__Task directions__.
Your reply should be one number: how many lines of the records below contain the string "perspective".

__Record set__.
_____

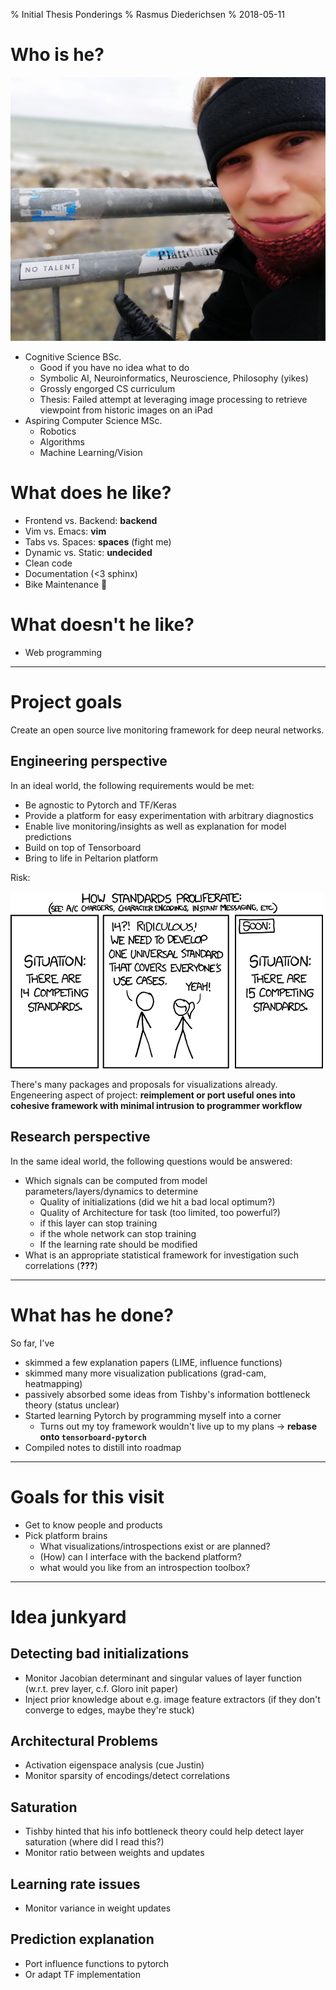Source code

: % Initial Thesis Ponderings
% Rasmus Diederichsen
% 2018-05-11

# Who is he?
![rasmus](me.jpg)

* Cognitive Science BSc.
    - Good if you have no idea what to do
    - Symbolic AI, Neuroinformatics, Neuroscience, Philosophy (yikes)
    - Grossly engorged CS curriculum
    - Thesis: Failed attempt at leveraging image processing to retrieve viewpoint from historic images on an iPad
* Aspiring Computer Science MSc.
    - Robotics
    - Algorithms
    - Machine Learning/Vision

# What does he like?
* Frontend vs. Backend: **backend**
* Vim vs. Emacs: **vim**
* Tabs vs. Spaces: **spaces** (fight me)
* Dynamic vs. Static: **undecided**
* Clean code
* Documentation (<3 sphinx)
* Bike Maintenance 🚴

# What doesn't he like?
* Web programming

------------------------------------

# Project goals
Create an open source live monitoring framework for deep neural networks.

## Engineering perspective
In an ideal world, the following requirements would be met:

* Be agnostic to Pytorch and TF/Keras
* Provide a platform for easy experimentation with arbitrary diagnostics
* Enable live monitoring/insights as well as explanation for model predictions
* Build on top of Tensorboard
* Bring to life in Peltarion platform

Risk:

![standards](standards.png)

There's many packages and proposals for visualizations already. Engeneering aspect of project:
    **reimplement or port useful ones into cohesive framework with minimal intrusion to programmer
    workflow**

## Research perspective
In the same ideal world, the following questions would be answered:

* Which signals can be computed from model parameters/layers/dynamics to
  determine
    - Quality of initializations (did we hit a bad local optimum?)
    - Quality of Architecture for task (too limited, too powerful?)
    - if this layer can stop training
    - if the whole network can stop training
    - If the learning rate should be modified
* What is an appropriate statistical framework for investigation such
  correlations (**???**)

------------------------------------

# What has he done?

So far, I've

* skimmed a few explanation papers (LIME, influence functions)
* skimmed many more visualization publications (grad-cam, heatmapping)
* passively absorbed some ideas from Tishby's information bottleneck theory
  (status unclear)
* Started learning Pytorch by programming myself into a corner
    - Turns out my toy framework wouldn't live up to my plans -> **rebase onto
      ``tensorboard-pytorch``**
* Compiled notes to distill into roadmap


------------------------------------

# Goals for this visit
* Get to know people and products
* Pick platform brains
	- What visualizations/introspections exist or are planned?
	- (How) can I interface with the backend platform?
	- what would you like from an introspection toolbox?

------------------------------------

# Idea junkyard
## Detecting bad initializations
* Monitor Jacobian determinant and singular values of layer function (w.r.t. prev layer, c.f. Gloro init paper)
* Inject prior knowledge about e.g. image feature extractors (if they don't converge to edges, maybe they're stuck)

## Architectural Problems
* Activation eigenspace analysis (cue Justin)
* Monitor sparsity of encodings/detect correlations

## Saturation
* Tishby hinted that his info bottleneck theory could help detect layer saturation (where did I read this?)
* Monitor ratio between weights and updates

## Learning rate issues
* Monitor variance in weight updates

## Prediction explanation
* Port influence functions to pytorch
* Or adapt TF implementation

_____

__Result of this exercise__.
2